A Blog by the Editor of The Middle East Journal

Putting Middle Eastern Events in Cultural and Historical Context

Monday, June 13, 2011

"Amina" Evaporates into Sockpuppetry; The Tragedy in Syria Remains Real

A week after the blogging community (and not just Middle East bloggers, including me) were horrified by word that Gay Girl in Damascus blogger Amina Arraf had been abducted by security men, the story has gradually been eroded by growing skepticism and now has apparently entirely evaporated. The author of the blog appears to be neither gay, a girl, nor in Damascus. Other than that, says the  confession on the blog, "While the narrative voice may have been fictional, the facts on this blog are true and not mısleading as to the situation on the ground. I do not believe that I have harmed anyone -- I feel that I have created an important voice for issues that I feel strongly about." Other than that, other than not being gay, or a girl, or in Damascus, or abducted, it was all "true and not misleading"? HUH?

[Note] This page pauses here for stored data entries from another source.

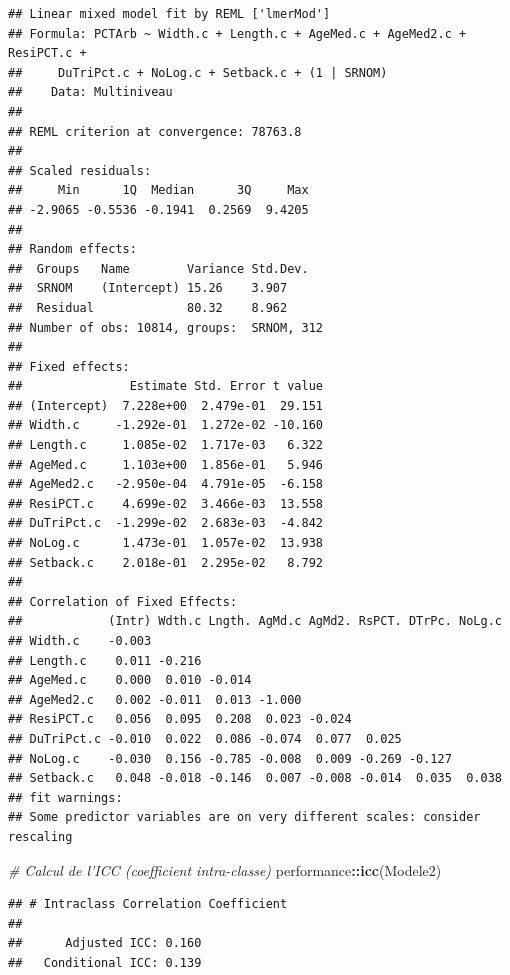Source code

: \documentclass[
  11pt,
  french,
]{book}
\makeatletter
\newenvironment{Shaded}{\begin{snugshade}}{\end{snugshade}}
\newcommand{\CommentTok}[1]{\textcolor[rgb]{0.56,0.35,0.01}{\textit{#1}}}
\newcommand{\KeywordTok}[1]{\textcolor[rgb]{0.13,0.29,0.53}{\textbf{#1}}}
\newcommand{\NormalTok}[1]{#1}
\newcommand{\OperatorTok}[1]{\textcolor[rgb]{0.81,0.36,0.00}{\textbf{#1}}}
\newenvironment{kframe}{%
\medskip{}
\setlength{\fboxsep}{.8em}
 \def\at@end@of@kframe{}%
 \ifinner\ifhmode%
  \def\at@end@of@kframe{\end{minipage}}%
  \begin{minipage}{\columnwidth}%
 \fi\fi%
 \def\FrameCommand##1{\hskip\@totalleftmargin \hskip-\fboxsep
 \colorbox{shadecolor}{##1}\hskip-\fboxsep
     \hskip-\linewidth \hskip-\@totalleftmargin \hskip\columnwidth}%
 \MakeFramed {\advance\hsize-\width
   \@totalleftmargin\z@ \linewidth\hsize
   \@setminipage}}%
 {\par\unskip\endMakeFramed%
 \at@end@of@kframe}
\renewenvironment{Shaded}{\begin{kframe}}{\end{kframe}}
\makeatother
\begin{document}
\begin{verbatim}
## Linear mixed model fit by REML ['lmerMod']
## Formula: PCTArb ~ Width.c + Length.c + AgeMed.c + AgeMed2.c + ResiPCT.c +  
##     DuTriPct.c + NoLog.c + Setback.c + (1 | SRNOM)
##    Data: Multiniveau
## 
## REML criterion at convergence: 78763.8
## 
## Scaled residuals: 
##     Min      1Q  Median      3Q     Max 
## -2.9065 -0.5536 -0.1941  0.2569  9.4205 
## 
## Random effects:
##  Groups   Name        Variance Std.Dev.
##  SRNOM    (Intercept) 15.26    3.907   
##  Residual             80.32    8.962   
## Number of obs: 10814, groups:  SRNOM, 312
## 
## Fixed effects:
##               Estimate Std. Error t value
## (Intercept)  7.228e+00  2.479e-01  29.151
## Width.c     -1.292e-01  1.272e-02 -10.160
## Length.c     1.085e-02  1.717e-03   6.322
## AgeMed.c     1.103e+00  1.856e-01   5.946
## AgeMed2.c   -2.950e-04  4.791e-05  -6.158
## ResiPCT.c    4.699e-02  3.466e-03  13.558
## DuTriPct.c  -1.299e-02  2.683e-03  -4.842
## NoLog.c      1.473e-01  1.057e-02  13.938
## Setback.c    2.018e-01  2.295e-02   8.792
## 
## Correlation of Fixed Effects:
##            (Intr) Wdth.c Lngth. AgMd.c AgMd2. RsPCT. DTrPc. NoLg.c
## Width.c    -0.003                                                 
## Length.c    0.011 -0.216                                          
## AgeMed.c    0.000  0.010 -0.014                                   
## AgeMed2.c   0.002 -0.011  0.013 -1.000                            
## ResiPCT.c   0.056  0.095  0.208  0.023 -0.024                     
## DuTriPct.c -0.010  0.022  0.086 -0.074  0.077  0.025              
## NoLog.c    -0.030  0.156 -0.785 -0.008  0.009 -0.269 -0.127       
## Setback.c   0.048 -0.018 -0.146  0.007 -0.008 -0.014  0.035  0.038
## fit warnings:
## Some predictor variables are on very different scales: consider rescaling
\end{verbatim}

\begin{Shaded}
\begin{Highlighting}[]
\CommentTok{# Calcul de l'ICC (coefficient intra-classe)}
\NormalTok{performance}\OperatorTok{::}\KeywordTok{icc}\NormalTok{(Modele2)}
\end{Highlighting}
\end{Shaded}

\begin{verbatim}
## # Intraclass Correlation Coefficient
## 
##      Adjusted ICC: 0.160
##   Conditional ICC: 0.139
\end{verbatim}
\end{document}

Other than that, Mrs. Lincoln, how did you like the play?

The brief confession signed by Tom MacMaster includes the lines, "This experience has sadly only confirmed my feelings regarding the often superficial coverage of the Middle East and the pervasiveness of new forms of liberal Orientalism." Whatever exactly that means, the creation of an imaginary sockpuppet blogger and then the claim that said blogger has been abducted would seem to offer little to really educate Westerners out of their  ignorance (undisputed: it's the reason for this blog, which bears my real name and identity and my employer's real name and identity) or to help the plight of gays, women, or dissidents in Syria; if anything it may have focused the security forces' attention on those very communities. It also plays into the regime's hands: this particular "dissident" was apparently a man and woman living formerly in Georgia and currently in Edinburgh, Scotland but traveling in Turkey. I can see the regime claiming, if they are clever enough to capitalize on this, that the "dissident movement" is a creation of the West, just as "Amina" proved to have been.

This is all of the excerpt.